#### Dataset content

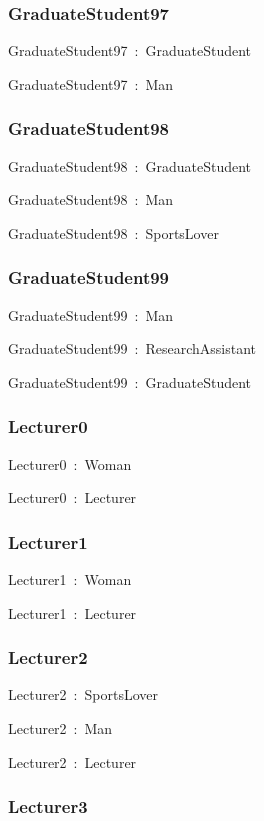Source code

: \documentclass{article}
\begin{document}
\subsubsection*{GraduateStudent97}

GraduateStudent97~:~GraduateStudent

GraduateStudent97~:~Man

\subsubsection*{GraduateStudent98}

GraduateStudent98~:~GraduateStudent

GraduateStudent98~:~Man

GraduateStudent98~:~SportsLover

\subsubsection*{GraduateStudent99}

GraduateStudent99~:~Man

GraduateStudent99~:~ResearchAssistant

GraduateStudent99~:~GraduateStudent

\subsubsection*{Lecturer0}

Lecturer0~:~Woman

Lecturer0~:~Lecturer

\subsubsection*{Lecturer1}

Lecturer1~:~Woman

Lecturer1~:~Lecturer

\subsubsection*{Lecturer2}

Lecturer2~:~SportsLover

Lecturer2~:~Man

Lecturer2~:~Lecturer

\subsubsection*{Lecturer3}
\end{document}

########
#### Dataset content

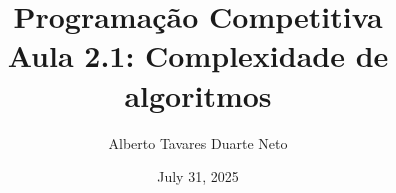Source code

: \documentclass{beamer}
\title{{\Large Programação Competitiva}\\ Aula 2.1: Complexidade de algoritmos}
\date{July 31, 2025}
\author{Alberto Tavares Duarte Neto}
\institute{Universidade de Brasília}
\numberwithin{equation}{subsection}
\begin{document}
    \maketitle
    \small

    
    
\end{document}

########

## What you will do
Go through the data and gather every line that holds "subsubsection".

## Problem solution
\subsubsection*{GraduateStudent97}
\subsubsection*{GraduateStudent98}
\subsubsection*{GraduateStudent99}
\subsubsection*{Lecturer0}
\subsubsection*{Lecturer1}
\subsubsection*{Lecturer2}
\subsubsection*{Lecturer3}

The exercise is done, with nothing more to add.